人を殺さない、街を壊さないという俺との約束を守ってくれていた。何より、コレットやレイナ、この街の人たちを仲間だと思ってくれているのだろう。
「はぁ!? 【神喰らう蛇】一番隊ですって!? それにリルちゃんが、神獣フェンリル!?」
レイナたちが突然の事態に戸惑っている。
残念だが詳しく説明している暇はない。
「レイナ、巻き込まれないように下がっていろ!」
「神獣フェンリル、その首、この剣聖ゼノス様がもらった!」
俺の弟ゼノスが剣を振りかざし、疾風となって突進してくる。
「ゼノス、お前の相手はこの俺だ!」
俺はゼノスの進路上に立ち塞がった。
「はっ! 外れスキル野郎が、剣聖であるこの俺様と剣でやり合おうってか!? 【神喰らう蛇】の面汚しが!」
「はぁあああああ──ッ!」
隊長であるゼノスを倒せば、一番隊は退くハズだ。
出し惜しみなく、【世界樹の剣】の攻撃力を全解放。真の姿である神剣ユグドラシルに変形させ、最強最大の攻撃を放つ。
「なにぃいいいいッ!?」
振り下ろした剣より、大地を割る衝撃波が発生した。ゼノスは身を捻ってかわすが、ヤツの剣がスパンと真っ二つになって、宙を舞う。
今の一撃は、元々ゼノスの剣を狙ったモノだった。
「お、俺様の【神鉄の剣】が!?」
【神鉄】はこの世で最高硬度の希少金属だ。それが両断されたことにゼノスは衝撃を受けていた。

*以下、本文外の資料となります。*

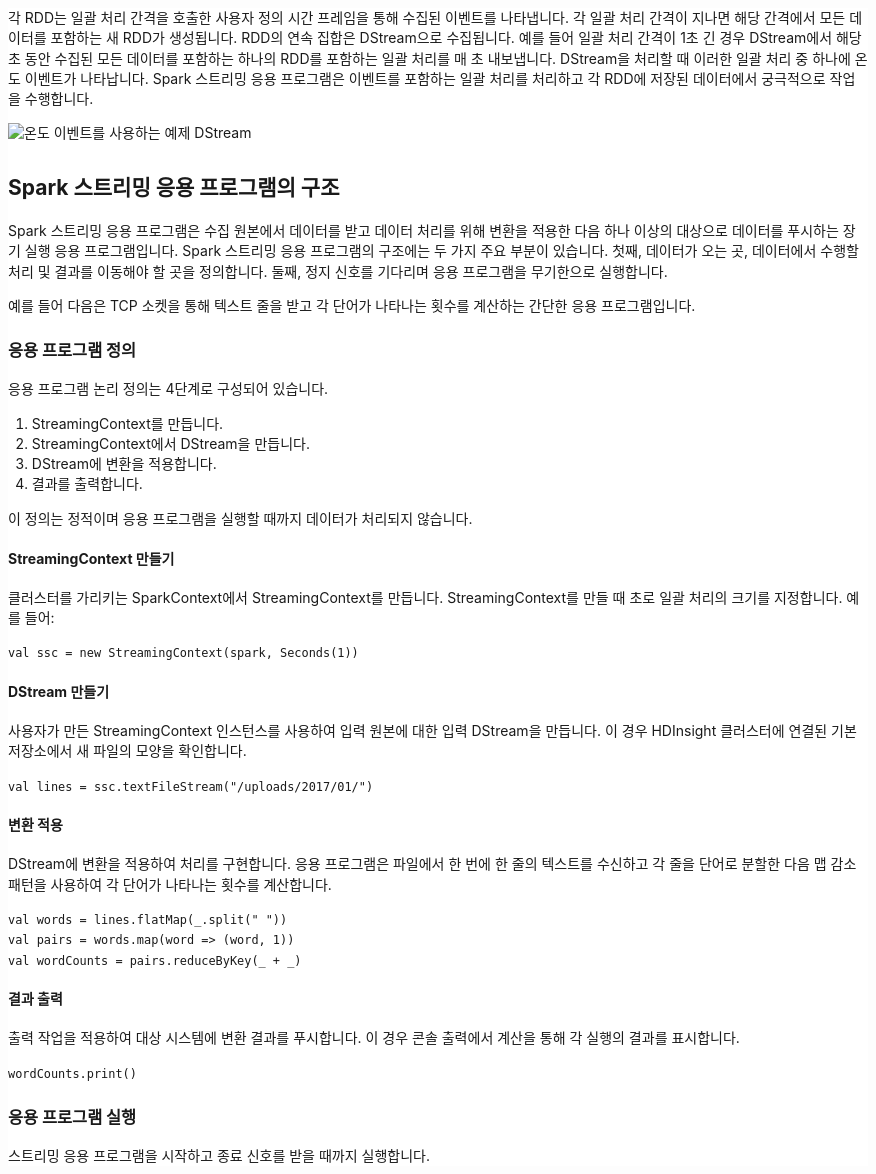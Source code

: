 각 RDD는 일괄 처리 간격을 호출한 사용자 정의 시간 프레임을 통해 수집된 이벤트를 나타냅니다. 각 일괄 처리 간격이 지나면 해당 간격에서 모든 데이터를 포함하는 새 RDD가 생성됩니다. RDD의 연속 집합은 DStream으로 수집됩니다. 예를 들어 일괄 처리 간격이 1초 긴 경우 DStream에서 해당 초 동안 수집된 모든 데이터를 포함하는 하나의 RDD를 포함하는 일괄 처리를 매 초 내보냅니다. DStream을 처리할 때 이러한 일괄 처리 중 하나에 온도 이벤트가 나타납니다. Spark 스트리밍 응용 프로그램은 이벤트를 포함하는 일괄 처리를 처리하고 각 RDD에 저장된 데이터에서 궁극적으로 작업을 수행합니다.

![온도 이벤트를 사용하는 예제 DStream ](./media/apache-spark-streaming-overview/hdinsight-spark-streaming-example.png)

## <a name="structure-of-a-spark-streaming-application"></a>Spark 스트리밍 응용 프로그램의 구조
Spark 스트리밍 응용 프로그램은 수집 원본에서 데이터를 받고 데이터 처리를 위해 변환을 적용한 다음 하나 이상의 대상으로 데이터를 푸시하는 장기 실행 응용 프로그램입니다. Spark 스트리밍 응용 프로그램의 구조에는 두 가지 주요 부분이 있습니다. 첫째, 데이터가 오는 곳, 데이터에서 수행할 처리 및 결과를 이동해야 할 곳을 정의합니다. 둘째, 정지 신호를 기다리며 응용 프로그램을 무기한으로 실행합니다.

예를 들어 다음은 TCP 소켓을 통해 텍스트 줄을 받고 각 단어가 나타나는 횟수를 계산하는 간단한 응용 프로그램입니다.

### <a name="define-the-application"></a>응용 프로그램 정의

응용 프로그램 논리 정의는 4단계로 구성되어 있습니다.

1. StreamingContext를 만듭니다.
2. StreamingContext에서 DStream을 만듭니다.
3. DStream에 변환을 적용합니다.
4. 결과를 출력합니다.

이 정의는 정적이며 응용 프로그램을 실행할 때까지 데이터가 처리되지 않습니다.

#### <a name="create-a-streamingcontext"></a>StreamingContext 만들기
클러스터를 가리키는 SparkContext에서 StreamingContext를 만듭니다. StreamingContext를 만들 때 초로 일괄 처리의 크기를 지정합니다. 예를 들어:

    val ssc = new StreamingContext(spark, Seconds(1))

#### <a name="create-a-dstream"></a>DStream 만들기
사용자가 만든 StreamingContext 인스턴스를 사용하여 입력 원본에 대한 입력 DStream을 만듭니다. 이 경우 HDInsight 클러스터에 연결된 기본 저장소에서 새 파일의 모양을 확인합니다.

    val lines = ssc.textFileStream("/uploads/2017/01/")

#### <a name="apply-transformations"></a>변환 적용
DStream에 변환을 적용하여 처리를 구현합니다. 응용 프로그램은 파일에서 한 번에 한 줄의 텍스트를 수신하고 각 줄을 단어로 분할한 다음 맵 감소 패턴을 사용하여 각 단어가 나타나는 횟수를 계산합니다.

    val words = lines.flatMap(_.split(" "))
    val pairs = words.map(word => (word, 1))
    val wordCounts = pairs.reduceByKey(_ + _)

#### <a name="output-results"></a>결과 출력
출력 작업을 적용하여 대상 시스템에 변환 결과를 푸시합니다. 이 경우 콘솔 출력에서 계산을 통해 각 실행의 결과를 표시합니다.

    wordCounts.print()

### <a name="run-the-application"></a>응용 프로그램 실행
스트리밍 응용 프로그램을 시작하고 종료 신호를 받을 때까지 실행합니다.
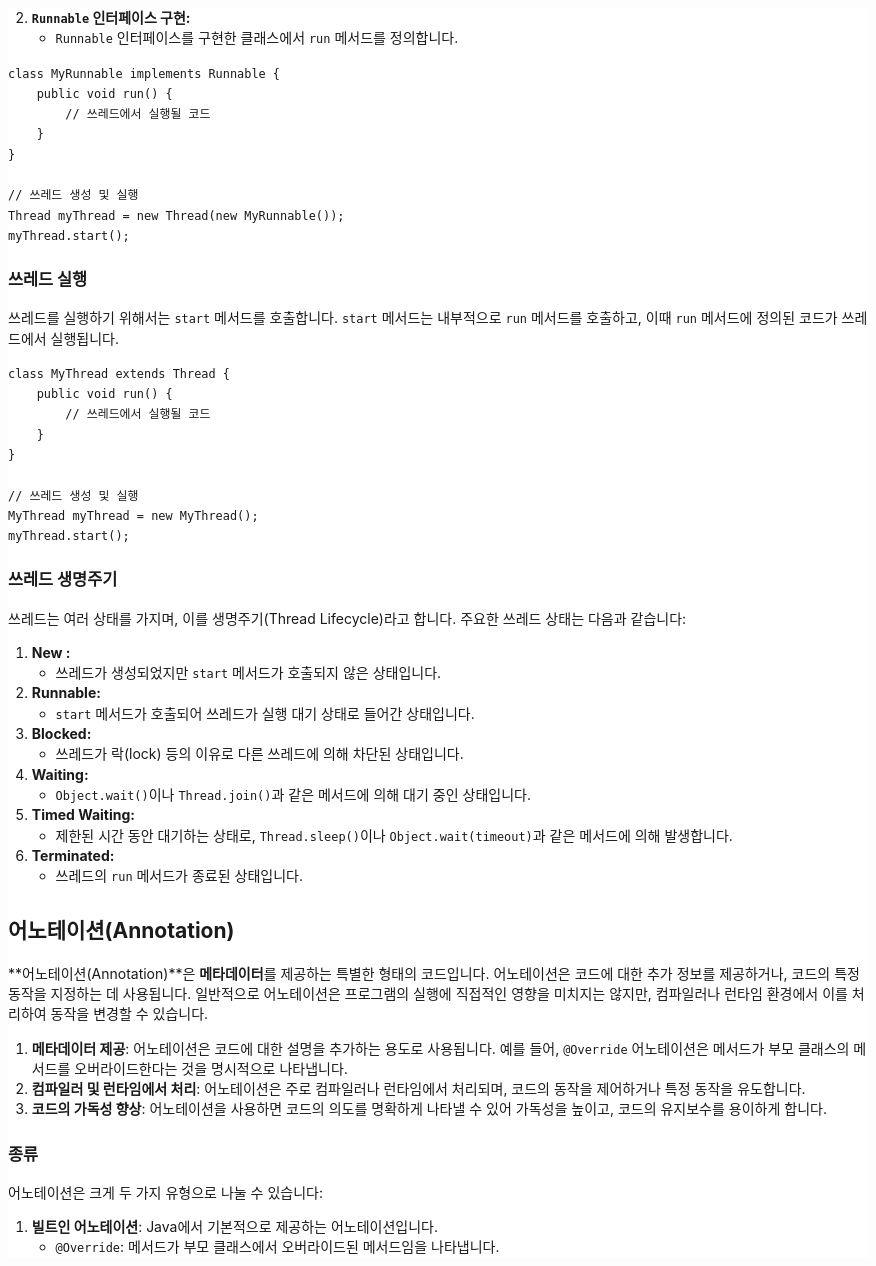 2. **`Runnable` 인터페이스 구현:**
    - `Runnable` 인터페이스를 구현한 클래스에서 `run` 메서드를 정의합니다.
    
```
class MyRunnable implements Runnable {
    public void run() {
        // 쓰레드에서 실행될 코드
    }
}

// 쓰레드 생성 및 실행
Thread myThread = new Thread(new MyRunnable());
myThread.start();
```

### 쓰레드 실행
쓰레드를 실행하기 위해서는 `start` 메서드를 호출합니다. `start` 메서드는 내부적으로 `run` 메서드를 호출하고, 이때 `run` 메서드에 정의된 코드가 쓰레드에서 실행됩니다.

```
class MyThread extends Thread {
    public void run() {
        // 쓰레드에서 실행될 코드
    }
}

// 쓰레드 생성 및 실행
MyThread myThread = new MyThread();
myThread.start();
```

### 쓰레드 생명주기
쓰레드는 여러 상태를 가지며, 이를 생명주기(Thread Lifecycle)라고 합니다. 주요한 쓰레드 상태는 다음과 같습니다:

1. **New :**
    - 쓰레드가 생성되었지만 `start` 메서드가 호출되지 않은 상태입니다.
2. **Runnable:**
    - `start` 메서드가 호출되어 쓰레드가 실행 대기 상태로 들어간 상태입니다.
3. **Blocked:**
    - 쓰레드가 락(lock) 등의 이유로 다른 쓰레드에 의해 차단된 상태입니다.
4. **Waiting:**
    - `Object.wait()`이나 `Thread.join()`과 같은 메서드에 의해 대기 중인 상태입니다.
5. **Timed Waiting:**
    - 제한된 시간 동안 대기하는 상태로, `Thread.sleep()`이나 `Object.wait(timeout)`과 같은 메서드에 의해 발생합니다.
6. **Terminated:**
    - 쓰레드의 `run` 메서드가 종료된 상태입니다.

## 어노테이션(Annotation)
**어노테이션(Annotation)**은 **메타데이터**를 제공하는 특별한 형태의 코드입니다. 어노테이션은 코드에 대한 추가 정보를 제공하거나, 코드의 특정 동작을 지정하는 데 사용됩니다. 일반적으로 어노테이션은 프로그램의 실행에 직접적인 영향을 미치지는 않지만, 컴파일러나 런타임 환경에서 이를 처리하여 동작을 변경할 수 있습니다.

1. **메타데이터 제공**: 어노테이션은 코드에 대한 설명을 추가하는 용도로 사용됩니다. 예를 들어, `@Override` 어노테이션은 메서드가 부모 클래스의 메서드를 오버라이드한다는 것을 명시적으로 나타냅니다.
2. **컴파일러 및 런타임에서 처리**: 어노테이션은 주로 컴파일러나 런타임에서 처리되며, 코드의 동작을 제어하거나 특정 동작을 유도합니다.
3. **코드의 가독성 향상**: 어노테이션을 사용하면 코드의 의도를 명확하게 나타낼 수 있어 가독성을 높이고, 코드의 유지보수를 용이하게 합니다.

### 종류
어노테이션은 크게 두 가지 유형으로 나눌 수 있습니다:
1. **빌트인 어노테이션**: Java에서 기본적으로 제공하는 어노테이션입니다.
    - `@Override`: 메서드가 부모 클래스에서 오버라이드된 메서드임을 나타냅니다.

「ご主人様、お見事です! 剣聖も剣がなければ、形無しですね!」
コレットの歓声が飛ぶ。その通りだ。
どんな強スキルにも弱点はある。
【剣聖】とは、剣技の攻撃力や攻撃速度を何倍にも高めるスキルだ。逆に言えば、剣さえ奪ってしまえば、無用の長物と化す。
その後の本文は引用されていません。